Because every woman wants to be handed her own
Heart, stillborn, you handed off mine,
One red lozenge on a heap of slow
Offal and sweetbread, and asked for walking papers.
To put it another way,
Because every poet wants the classification of
poet, insisted I was not one. Were you pushing me
Toward grapes and laundry and childrearing,
I’ll never know. It was summer. We were your children.
You preened for one girl with milky skin
And a monkey’s nose. You crowed, a poet!
The first thought. The second
daughter should content herself with God.
Because I wasn’t, I rebelled. And pushed
Into that heart, sludged through
With pearly purulence, purplish red of an angry
newborn and singing. I cry to think of it.
I cry to think of your own satisfaction,
One heart without purity of intent, My own
Beautiful heart! Its breathing hole at my ear.
My heart’s panging and skittering set your skin to
A crawl. One heart the size
of my fist, which is to say
Small, one compressed chamber
with a small hole I imagine to be singed,
One misprint of an organ singing about fear
And spite. I follow it deep down into the night.

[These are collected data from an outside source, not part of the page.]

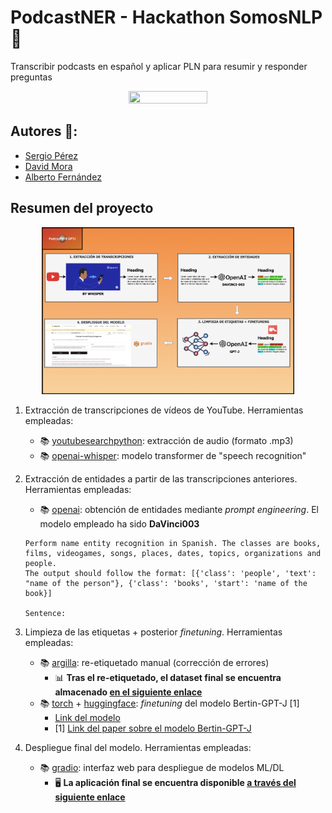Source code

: # PodcastNER - Hackathon SomosNLP 🤗
Transcribir podcasts en español y aplicar PLN para resumir y responder preguntas

<p align="center">
    <img src="https://huggingface.co/front/assets/huggingface_logo.svg"  width="50%" height="20%">
</p>

## Autores 👥:
* [Sergio Pérez](https://www.linkedin.com/in/sergiopp?originalSubdomain=uk)
* [David Mora](https://www.linkedin.com/in/davidfmora/)
* [Alberto Fernández](https://www.linkedin.com/in/alberto-fernandez-hernandez-3a3474136/)

## Resumen del proyecto

<p align="center">
    <img src="./media/esquema_proyecto.png"  width="80%" height="50%">
</p>

1. Extracción de transcripciones de vídeos de YouTube. Herramientas empleadas:
    * 📚 [youtubesearchpython](https://pypi.org/project/youtube-search-python/): extracción de audio (formato .mp3)
    * 📚 [openai-whisper](https://github.com/openai/whisper): modelo transformer de "speech recognition"

2. Extracción de entidades a partir de las transcripciones anteriores. Herramientas empleadas:
    * 📚 [openai](https://pypi.org/project/openai/): obtención de entidades mediante _prompt engineering_. El modelo empleado ha sido __DaVinci003__
    ```
    Perform name entity recognition in Spanish. The classes are books, films, videogames, songs, places, dates, topics, organizations and people. 
    The output should follow the format: [{'class': 'people', 'text': "name of the person"}, {'class': 'books', 'start': 'name of the book}] 
    
    Sentence: 
    ```

3. Limpieza de las etiquetas + posterior _finetuning_. Herramientas empleadas:
    * 📚 [argilla](https://argilla.io/): re-etiquetado manual (corrección de errores)
        * 📊 __Tras el re-etiquetado, el dataset final se encuentra almacenado [en el siguiente enlace](https://huggingface.co/datasets/hackathon-somos-nlp-2023/podcasts-ner-es)__ 
    * 📚 [torch](https://pypi.org/project/torch/) + [huggingface](https://huggingface.co/): _finetuning_ del modelo Bertin-GPT-J [1]
        * [Link del modelo](hackathon-somos-nlp-2023/bertin-gpt-j-6b-ner-es)
        * [1] [Link del paper sobre el modelo Bertin-GPT-J](https://rua.ua.es/dspace/bitstream/10045/122846/1/PLN_68_01.pdf)

4. Despliegue final del modelo. Herramientas empleadas:
    * 📚 [gradio](https://gradio.app/): interfaz web para despliegue de modelos ML/DL
        * 🖥️ __La aplicación final se encuentra disponible [a través del siguiente enlace](https://huggingface.co/spaces/hackathon-somos-nlp-2023/PodcastNER-GPTJ)__

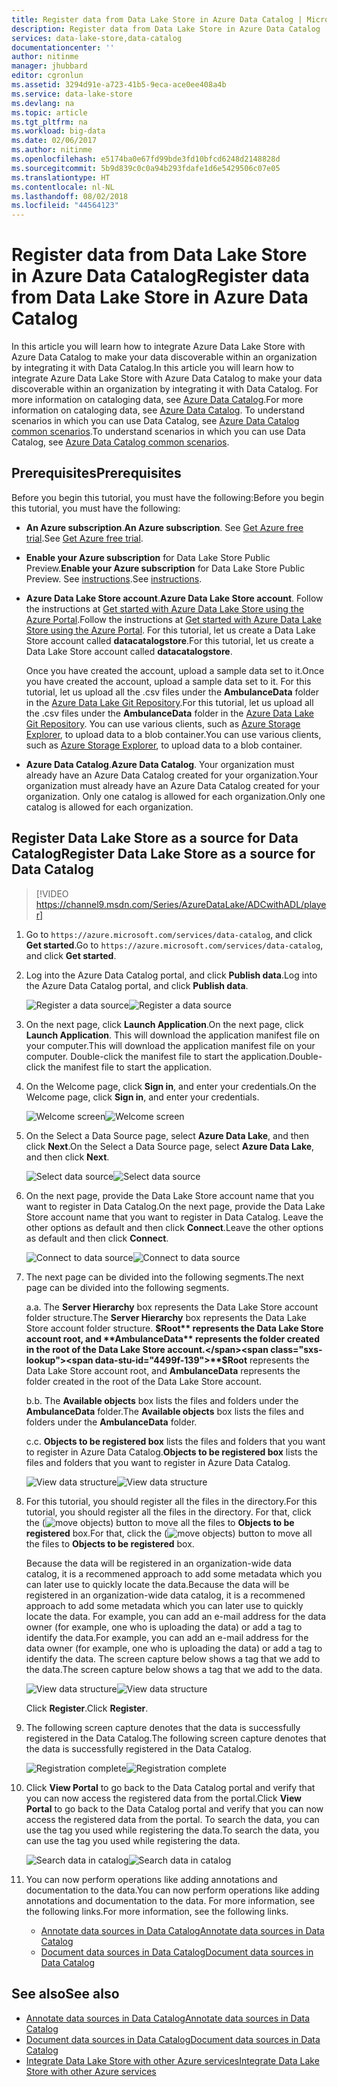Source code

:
 ```yaml
---
title: Register data from Data Lake Store in Azure Data Catalog | Microsoft Docs
description: Register data from Data Lake Store in Azure Data Catalog
services: data-lake-store,data-catalog
documentationcenter: ''
author: nitinme
manager: jhubbard
editor: cgronlun
ms.assetid: 3294d91e-a723-41b5-9eca-ace0ee408a4b
ms.service: data-lake-store
ms.devlang: na
ms.topic: article
ms.tgt_pltfrm: na
ms.workload: big-data
ms.date: 02/06/2017
ms.author: nitinme
ms.openlocfilehash: e5174ba0e67fd99bde3fd10bfcd6248d2148828d
ms.sourcegitcommit: 5b9d839c0c0a94b293fdafe1d6e5429506c07e05
ms.translationtype: HT
ms.contentlocale: nl-NL
ms.lasthandoff: 08/02/2018
ms.locfileid: "44564123"
---
```

# <a name="register-data-from-data-lake-store-in-azure-data-catalog"></a><span data-ttu-id="4499f-103">Register data from Data Lake Store in Azure Data Catalog</span><span class="sxs-lookup"><span data-stu-id="4499f-103">Register data from Data Lake Store in Azure Data Catalog</span></span>
<span data-ttu-id="4499f-104">In this article you will learn how to integrate Azure Data Lake Store with Azure Data Catalog to make your data discoverable within an organization by integrating it with Data Catalog.</span><span class="sxs-lookup"><span data-stu-id="4499f-104">In this article you will learn how to integrate Azure Data Lake Store with Azure Data Catalog to make your data discoverable within an organization by integrating it with Data Catalog.</span></span> <span data-ttu-id="4499f-105">For more information on cataloging data, see [Azure Data Catalog](../data-catalog/data-catalog-what-is-data-catalog.md).</span><span class="sxs-lookup"><span data-stu-id="4499f-105">For more information on cataloging data, see [Azure Data Catalog](../data-catalog/data-catalog-what-is-data-catalog.md).</span></span> <span data-ttu-id="4499f-106">To understand scenarios in which you can use Data Catalog, see [Azure Data Catalog common scenarios](../data-catalog/data-catalog-common-scenarios.md).</span><span class="sxs-lookup"><span data-stu-id="4499f-106">To understand scenarios in which you can use Data Catalog, see [Azure Data Catalog common scenarios](../data-catalog/data-catalog-common-scenarios.md).</span></span>

## <a name="prerequisites"></a><span data-ttu-id="4499f-107">Prerequisites</span><span class="sxs-lookup"><span data-stu-id="4499f-107">Prerequisites</span></span>
<span data-ttu-id="4499f-108">Before you begin this tutorial, you must have the following:</span><span class="sxs-lookup"><span data-stu-id="4499f-108">Before you begin this tutorial, you must have the following:</span></span>

* <span data-ttu-id="4499f-109">**An Azure subscription**.</span><span class="sxs-lookup"><span data-stu-id="4499f-109">**An Azure subscription**.</span></span> <span data-ttu-id="4499f-110">See [Get Azure free trial](https://azure.microsoft.com/pricing/free-trial/).</span><span class="sxs-lookup"><span data-stu-id="4499f-110">See [Get Azure free trial](https://azure.microsoft.com/pricing/free-trial/).</span></span>
* <span data-ttu-id="4499f-111">**Enable your Azure subscription** for Data Lake Store Public Preview.</span><span class="sxs-lookup"><span data-stu-id="4499f-111">**Enable your Azure subscription** for Data Lake Store Public Preview.</span></span> <span data-ttu-id="4499f-112">See [instructions](data-lake-store-get-started-portal.md).</span><span class="sxs-lookup"><span data-stu-id="4499f-112">See [instructions](data-lake-store-get-started-portal.md).</span></span>
* <span data-ttu-id="4499f-113">**Azure Data Lake Store account**.</span><span class="sxs-lookup"><span data-stu-id="4499f-113">**Azure Data Lake Store account**.</span></span> <span data-ttu-id="4499f-114">Follow the instructions at [Get started with Azure Data Lake Store using the Azure Portal](data-lake-store-get-started-portal.md).</span><span class="sxs-lookup"><span data-stu-id="4499f-114">Follow the instructions at [Get started with Azure Data Lake Store using the Azure Portal](data-lake-store-get-started-portal.md).</span></span> <span data-ttu-id="4499f-115">For this tutorial, let us create a Data Lake Store account called **datacatalogstore**.</span><span class="sxs-lookup"><span data-stu-id="4499f-115">For this tutorial, let us create a Data Lake Store account called **datacatalogstore**.</span></span>

    <span data-ttu-id="4499f-116">Once you have created the account, upload a sample data set to it.</span><span class="sxs-lookup"><span data-stu-id="4499f-116">Once you have created the account, upload a sample data set to it.</span></span> <span data-ttu-id="4499f-117">For this tutorial, let us upload all the .csv files under the **AmbulanceData** folder in the [Azure Data Lake Git Repository](https://github.com/Azure/usql/tree/master/Examples/Samples/Data/AmbulanceData/).</span><span class="sxs-lookup"><span data-stu-id="4499f-117">For this tutorial, let us upload all the .csv files under the **AmbulanceData** folder in the [Azure Data Lake Git Repository](https://github.com/Azure/usql/tree/master/Examples/Samples/Data/AmbulanceData/).</span></span> <span data-ttu-id="4499f-118">You can use various clients, such as [Azure Storage Explorer](http://storageexplorer.com/), to upload data to a blob container.</span><span class="sxs-lookup"><span data-stu-id="4499f-118">You can use various clients, such as [Azure Storage Explorer](http://storageexplorer.com/), to upload data to a blob container.</span></span>
* <span data-ttu-id="4499f-119">**Azure Data Catalog**.</span><span class="sxs-lookup"><span data-stu-id="4499f-119">**Azure Data Catalog**.</span></span> <span data-ttu-id="4499f-120">Your organization must already have an Azure Data Catalog created for your organization.</span><span class="sxs-lookup"><span data-stu-id="4499f-120">Your organization must already have an Azure Data Catalog created for your organization.</span></span> <span data-ttu-id="4499f-121">Only one catalog is allowed for each organization.</span><span class="sxs-lookup"><span data-stu-id="4499f-121">Only one catalog is allowed for each organization.</span></span>

## <a name="register-data-lake-store-as-a-source-for-data-catalog"></a><span data-ttu-id="4499f-122">Register Data Lake Store as a source for Data Catalog</span><span class="sxs-lookup"><span data-stu-id="4499f-122">Register Data Lake Store as a source for Data Catalog</span></span>

> [!VIDEO https://channel9.msdn.com/Series/AzureDataLake/ADCwithADL/player]

1. <span data-ttu-id="4499f-123">Go to `https://azure.microsoft.com/services/data-catalog`, and click **Get started**.</span><span class="sxs-lookup"><span data-stu-id="4499f-123">Go to `https://azure.microsoft.com/services/data-catalog`, and click **Get started**.</span></span>
2. <span data-ttu-id="4499f-124">Log into the Azure Data Catalog portal, and click **Publish data**.</span><span class="sxs-lookup"><span data-stu-id="4499f-124">Log into the Azure Data Catalog portal, and click **Publish data**.</span></span>

    <span data-ttu-id="4499f-125">![Register a data source](https://docstestmedia1.blob.core.windows.net/azure-media/articles/data-lake-store/media/data-lake-store-with-data-catalog/register-data-source.png "Register a data source")</span><span class="sxs-lookup"><span data-stu-id="4499f-125">![Register a data source](https://docstestmedia1.blob.core.windows.net/azure-media/articles/data-lake-store/media/data-lake-store-with-data-catalog/register-data-source.png "Register a data source")</span></span>
3. <span data-ttu-id="4499f-126">On the next page, click **Launch Application**.</span><span class="sxs-lookup"><span data-stu-id="4499f-126">On the next page, click **Launch Application**.</span></span> <span data-ttu-id="4499f-127">This will download the application manifest file on your computer.</span><span class="sxs-lookup"><span data-stu-id="4499f-127">This will download the application manifest file on your computer.</span></span> <span data-ttu-id="4499f-128">Double-click the manifest file to start the application.</span><span class="sxs-lookup"><span data-stu-id="4499f-128">Double-click the manifest file to start the application.</span></span>
4. <span data-ttu-id="4499f-129">On the Welcome page, click **Sign in**, and enter your credentials.</span><span class="sxs-lookup"><span data-stu-id="4499f-129">On the Welcome page, click **Sign in**, and enter your credentials.</span></span>

    <span data-ttu-id="4499f-130">![Welcome screen](https://docstestmedia1.blob.core.windows.net/azure-media/articles/data-lake-store/media/data-lake-store-with-data-catalog/welcome.screen.png "Welcome screen")</span><span class="sxs-lookup"><span data-stu-id="4499f-130">![Welcome screen](https://docstestmedia1.blob.core.windows.net/azure-media/articles/data-lake-store/media/data-lake-store-with-data-catalog/welcome.screen.png "Welcome screen")</span></span>
5. <span data-ttu-id="4499f-131">On the Select a Data Source page, select **Azure Data Lake**, and then click **Next**.</span><span class="sxs-lookup"><span data-stu-id="4499f-131">On the Select a Data Source page, select **Azure Data Lake**, and then click **Next**.</span></span>

    <span data-ttu-id="4499f-132">![Select data source](https://docstestmedia1.blob.core.windows.net/azure-media/articles/data-lake-store/media/data-lake-store-with-data-catalog/select-source.png "Select data source")</span><span class="sxs-lookup"><span data-stu-id="4499f-132">![Select data source](https://docstestmedia1.blob.core.windows.net/azure-media/articles/data-lake-store/media/data-lake-store-with-data-catalog/select-source.png "Select data source")</span></span>
6. <span data-ttu-id="4499f-133">On the next page, provide the Data Lake Store account name that you want to register in Data Catalog.</span><span class="sxs-lookup"><span data-stu-id="4499f-133">On the next page, provide the Data Lake Store account name that you want to register in Data Catalog.</span></span> <span data-ttu-id="4499f-134">Leave the other options as default and then click **Connect**.</span><span class="sxs-lookup"><span data-stu-id="4499f-134">Leave the other options as default and then click **Connect**.</span></span>

    <span data-ttu-id="4499f-135">![Connect to data source](https://docstestmedia1.blob.core.windows.net/azure-media/articles/data-lake-store/media/data-lake-store-with-data-catalog/connect-to-source.png "Connect to data source")</span><span class="sxs-lookup"><span data-stu-id="4499f-135">![Connect to data source](https://docstestmedia1.blob.core.windows.net/azure-media/articles/data-lake-store/media/data-lake-store-with-data-catalog/connect-to-source.png "Connect to data source")</span></span>
7. <span data-ttu-id="4499f-136">The next page can be divided into the following segments.</span><span class="sxs-lookup"><span data-stu-id="4499f-136">The next page can be divided into the following segments.</span></span>

    <span data-ttu-id="4499f-137">a.</span><span class="sxs-lookup"><span data-stu-id="4499f-137">a.</span></span> <span data-ttu-id="4499f-138">The **Server Hierarchy** box represents the Data Lake Store account folder structure.</span><span class="sxs-lookup"><span data-stu-id="4499f-138">The **Server Hierarchy** box represents the Data Lake Store account folder structure.</span></span> <span data-ttu-id="4499f-139">**$Root** represents the Data Lake Store account root, and **AmbulanceData** represents the folder created in the root of the Data Lake Store account.</span><span class="sxs-lookup"><span data-stu-id="4499f-139">**$Root** represents the Data Lake Store account root, and **AmbulanceData** represents the folder created in the root of the Data Lake Store account.</span></span>

    <span data-ttu-id="4499f-140">b.</span><span class="sxs-lookup"><span data-stu-id="4499f-140">b.</span></span> <span data-ttu-id="4499f-141">The **Available objects** box lists the files and folders under the **AmbulanceData** folder.</span><span class="sxs-lookup"><span data-stu-id="4499f-141">The **Available objects** box lists the files and folders under the **AmbulanceData** folder.</span></span>

    <span data-ttu-id="4499f-142">c.</span><span class="sxs-lookup"><span data-stu-id="4499f-142">c.</span></span> <span data-ttu-id="4499f-143">**Objects to be registered box** lists the files and folders that you want to register in Azure Data Catalog.</span><span class="sxs-lookup"><span data-stu-id="4499f-143">**Objects to be registered box** lists the files and folders that you want to register in Azure Data Catalog.</span></span>

    <span data-ttu-id="4499f-144">![View data structure](https://docstestmedia1.blob.core.windows.net/azure-media/articles/data-lake-store/media/data-lake-store-with-data-catalog/view-data-structure.png "View data structure")</span><span class="sxs-lookup"><span data-stu-id="4499f-144">![View data structure](https://docstestmedia1.blob.core.windows.net/azure-media/articles/data-lake-store/media/data-lake-store-with-data-catalog/view-data-structure.png "View data structure")</span></span>
8. <span data-ttu-id="4499f-145">For this tutorial, you should register all the files in the directory.</span><span class="sxs-lookup"><span data-stu-id="4499f-145">For this tutorial, you should register all the files in the directory.</span></span> <span data-ttu-id="4499f-146">For that, click the (![move objects](https://docstestmedia1.blob.core.windows.net/azure-media/articles/data-lake-store/media/data-lake-store-with-data-catalog/move-objects.png "Move objects")) button to move all the files to **Objects to be registered** box.</span><span class="sxs-lookup"><span data-stu-id="4499f-146">For that, click the (![move objects](https://docstestmedia1.blob.core.windows.net/azure-media/articles/data-lake-store/media/data-lake-store-with-data-catalog/move-objects.png "Move objects")) button to move all the files to **Objects to be registered** box.</span></span>

    <span data-ttu-id="4499f-147">Because the data will be registered in an organization-wide data catalog, it is a recommened approach to add some metadata which you can later use to quickly locate the data.</span><span class="sxs-lookup"><span data-stu-id="4499f-147">Because the data will be registered in an organization-wide data catalog, it is a recommened approach to add some metadata which you can later use to quickly locate the data.</span></span> <span data-ttu-id="4499f-148">For example, you can add an e-mail address for the data owner (for example, one who is uploading the data) or add a tag to identify the data.</span><span class="sxs-lookup"><span data-stu-id="4499f-148">For example, you can add an e-mail address for the data owner (for example, one who is uploading the data) or add a tag to identify the data.</span></span> <span data-ttu-id="4499f-149">The screen capture below shows a tag that we add to the data.</span><span class="sxs-lookup"><span data-stu-id="4499f-149">The screen capture below shows a tag that we add to the data.</span></span>

    <span data-ttu-id="4499f-150">![View data structure](https://docstestmedia1.blob.core.windows.net/azure-media/articles/data-lake-store/media/data-lake-store-with-data-catalog/view-selected-data-structure.png "View data structure")</span><span class="sxs-lookup"><span data-stu-id="4499f-150">![View data structure](https://docstestmedia1.blob.core.windows.net/azure-media/articles/data-lake-store/media/data-lake-store-with-data-catalog/view-selected-data-structure.png "View data structure")</span></span>

    <span data-ttu-id="4499f-151">Click **Register**.</span><span class="sxs-lookup"><span data-stu-id="4499f-151">Click **Register**.</span></span>
9. <span data-ttu-id="4499f-152">The following screen capture denotes that the data is successfully registered in the Data Catalog.</span><span class="sxs-lookup"><span data-stu-id="4499f-152">The following screen capture denotes that the data is successfully registered in the Data Catalog.</span></span>

    <span data-ttu-id="4499f-153">![Registration complete](https://docstestmedia1.blob.core.windows.net/azure-media/articles/data-lake-store/media/data-lake-store-with-data-catalog/registration-complete.png "View data structure")</span><span class="sxs-lookup"><span data-stu-id="4499f-153">![Registration complete](https://docstestmedia1.blob.core.windows.net/azure-media/articles/data-lake-store/media/data-lake-store-with-data-catalog/registration-complete.png "View data structure")</span></span>
10. <span data-ttu-id="4499f-154">Click **View Portal** to go back to the Data Catalog portal and verify that you can now access the registered data from the portal.</span><span class="sxs-lookup"><span data-stu-id="4499f-154">Click **View Portal** to go back to the Data Catalog portal and verify that you can now access the registered data from the portal.</span></span> <span data-ttu-id="4499f-155">To search the data, you can use the tag you used while registering the data.</span><span class="sxs-lookup"><span data-stu-id="4499f-155">To search the data, you can use the tag you used while registering the data.</span></span>

     <span data-ttu-id="4499f-156">![Search data in catalog](https://docstestmedia1.blob.core.windows.net/azure-media/articles/data-lake-store/media/data-lake-store-with-data-catalog/search-data-in-catalog.png "Search data in catalog")</span><span class="sxs-lookup"><span data-stu-id="4499f-156">![Search data in catalog](https://docstestmedia1.blob.core.windows.net/azure-media/articles/data-lake-store/media/data-lake-store-with-data-catalog/search-data-in-catalog.png "Search data in catalog")</span></span>
11. <span data-ttu-id="4499f-157">You can now perform operations like adding annotations and documentation to the data.</span><span class="sxs-lookup"><span data-stu-id="4499f-157">You can now perform operations like adding annotations and documentation to the data.</span></span> <span data-ttu-id="4499f-158">For more information, see the following links.</span><span class="sxs-lookup"><span data-stu-id="4499f-158">For more information, see the following links.</span></span>

    * [<span data-ttu-id="4499f-159">Annotate data sources in Data Catalog</span><span class="sxs-lookup"><span data-stu-id="4499f-159">Annotate data sources in Data Catalog</span></span>](../data-catalog/data-catalog-how-to-annotate.md)
    * [<span data-ttu-id="4499f-160">Document data sources in Data Catalog</span><span class="sxs-lookup"><span data-stu-id="4499f-160">Document data sources in Data Catalog</span></span>](../data-catalog/data-catalog-how-to-documentation.md)

## <a name="see-also"></a><span data-ttu-id="4499f-161">See also</span><span class="sxs-lookup"><span data-stu-id="4499f-161">See also</span></span>
* [<span data-ttu-id="4499f-162">Annotate data sources in Data Catalog</span><span class="sxs-lookup"><span data-stu-id="4499f-162">Annotate data sources in Data Catalog</span></span>](../data-catalog/data-catalog-how-to-annotate.md)
* [<span data-ttu-id="4499f-163">Document data sources in Data Catalog</span><span class="sxs-lookup"><span data-stu-id="4499f-163">Document data sources in Data Catalog</span></span>](../data-catalog/data-catalog-how-to-documentation.md)
* [<span data-ttu-id="4499f-164">Integrate Data Lake Store with other Azure services</span><span class="sxs-lookup"><span data-stu-id="4499f-164">Integrate Data Lake Store with other Azure services</span></span>](data-lake-store-integrate-with-other-services.md)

The room shuttles and pounds. One piping hole
In one stillborn heart, whistling, finally unafraid
of your approval, undesirous of it either. At night,
While neither of us sleeps, while you trace
The edges of proscribed beauty in your restless world,
I follow the sound of the sound down into my own red heart,
Sing along. Because every woman is a midwife,
It is one red interruption, my bleating heart, still alive.